== Segment start ==

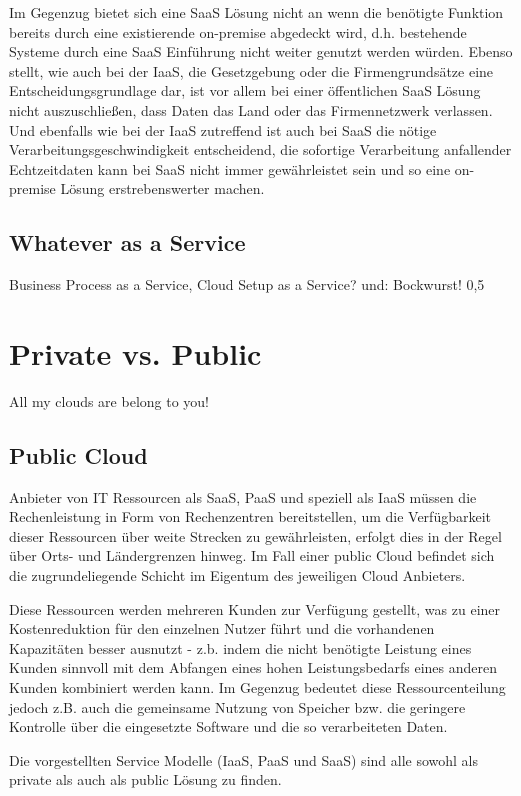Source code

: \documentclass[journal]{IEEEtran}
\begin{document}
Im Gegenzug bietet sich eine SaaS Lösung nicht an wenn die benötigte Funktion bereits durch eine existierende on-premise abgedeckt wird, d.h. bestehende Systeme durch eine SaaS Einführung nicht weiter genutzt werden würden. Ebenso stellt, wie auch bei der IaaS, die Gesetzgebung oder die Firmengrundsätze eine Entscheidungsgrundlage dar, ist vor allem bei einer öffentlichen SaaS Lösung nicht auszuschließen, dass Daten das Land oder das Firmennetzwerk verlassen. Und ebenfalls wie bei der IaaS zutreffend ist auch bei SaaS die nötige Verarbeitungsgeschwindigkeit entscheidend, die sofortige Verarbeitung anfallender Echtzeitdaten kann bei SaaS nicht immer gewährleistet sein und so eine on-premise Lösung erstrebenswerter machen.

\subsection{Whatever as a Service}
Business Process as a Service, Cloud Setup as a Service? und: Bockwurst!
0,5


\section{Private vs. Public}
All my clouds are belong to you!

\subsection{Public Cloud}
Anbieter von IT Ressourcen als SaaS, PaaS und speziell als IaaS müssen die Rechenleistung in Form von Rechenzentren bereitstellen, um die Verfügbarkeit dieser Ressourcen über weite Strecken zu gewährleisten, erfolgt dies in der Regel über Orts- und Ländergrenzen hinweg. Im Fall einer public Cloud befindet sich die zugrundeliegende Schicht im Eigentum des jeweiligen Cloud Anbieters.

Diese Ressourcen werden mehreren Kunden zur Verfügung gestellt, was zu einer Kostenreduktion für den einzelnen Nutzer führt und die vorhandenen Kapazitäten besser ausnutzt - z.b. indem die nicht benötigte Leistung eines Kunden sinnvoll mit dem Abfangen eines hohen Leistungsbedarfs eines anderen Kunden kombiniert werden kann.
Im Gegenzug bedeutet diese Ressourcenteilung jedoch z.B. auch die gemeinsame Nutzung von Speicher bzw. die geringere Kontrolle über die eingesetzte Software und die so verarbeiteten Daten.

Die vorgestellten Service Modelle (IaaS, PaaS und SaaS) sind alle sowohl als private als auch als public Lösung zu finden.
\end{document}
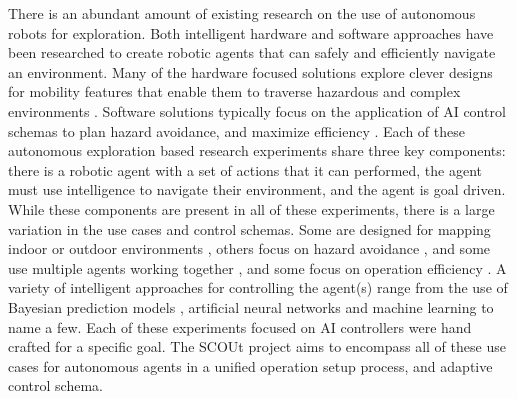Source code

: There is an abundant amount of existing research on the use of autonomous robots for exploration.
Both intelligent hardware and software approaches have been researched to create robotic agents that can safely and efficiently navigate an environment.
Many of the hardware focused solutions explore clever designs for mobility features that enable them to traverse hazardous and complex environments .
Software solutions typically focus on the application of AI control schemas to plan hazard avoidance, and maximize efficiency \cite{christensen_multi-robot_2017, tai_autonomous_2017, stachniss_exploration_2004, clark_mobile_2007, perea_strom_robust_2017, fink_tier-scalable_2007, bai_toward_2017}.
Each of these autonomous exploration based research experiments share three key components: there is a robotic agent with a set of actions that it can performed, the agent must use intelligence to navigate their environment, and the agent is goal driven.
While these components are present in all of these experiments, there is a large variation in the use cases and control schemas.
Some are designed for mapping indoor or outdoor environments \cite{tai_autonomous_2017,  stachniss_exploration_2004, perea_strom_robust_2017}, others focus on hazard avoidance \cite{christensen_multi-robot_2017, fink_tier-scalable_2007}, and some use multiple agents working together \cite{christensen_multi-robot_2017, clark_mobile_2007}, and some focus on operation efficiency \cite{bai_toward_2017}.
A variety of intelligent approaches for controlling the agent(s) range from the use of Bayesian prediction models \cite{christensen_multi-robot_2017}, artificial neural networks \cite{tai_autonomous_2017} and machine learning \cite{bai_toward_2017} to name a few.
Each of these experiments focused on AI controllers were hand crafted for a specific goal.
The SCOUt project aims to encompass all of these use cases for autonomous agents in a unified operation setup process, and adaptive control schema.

== Segment end ==

**Work instructions:**
Retrieve every line above holding the word "hardware".

**Exercise solution:**
Both intelligent hardware and software approaches have been researched to create robotic agents that can safely and efficiently navigate an environment.
Many of the hardware focused solutions explore clever designs for mobility features that enable them to traverse hazardous and complex environments .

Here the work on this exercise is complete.